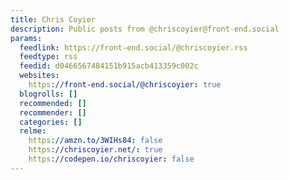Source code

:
 ```yaml
---
title: Chris Coyier
description: Public posts from @chriscoyier@front-end.social
params:
  feedlink: https://front-end.social/@chriscoyier.rss
  feedtype: rss
  feedid: d0466567484151b915acb413359c002c
  websites:
    https://front-end.social/@chriscoyier: true
  blogrolls: []
  recommended: []
  recommender: []
  categories: []
  relme:
    https://amzn.to/3WIHs84: false
    https://chriscoyier.net/: true
    https://codepen.io/chriscoyier: false
---
```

:::

* **PROMPT**:
All of the data needs repeating exactly, but the pictures do not.

* **ANSWER TO THIS PROBLEM**:
Source code

:
 ```yaml
---
title: Chris Coyier
description: Public posts from @chriscoyier@front-end.social
params:
  feedlink: https://front-end.social/@chriscoyier.rss
  feedtype: rss
  feedid: d0466567484151b915acb413359c002c
  websites:
    https://front-end.social/@chriscoyier: true
  blogrolls: []
  recommended: []
  recommender: []
  categories: []
  relme:
    https://amzn.to/3WIHs84: false
    https://chriscoyier.net/: true
    https://codepen.io/chriscoyier: false
---
```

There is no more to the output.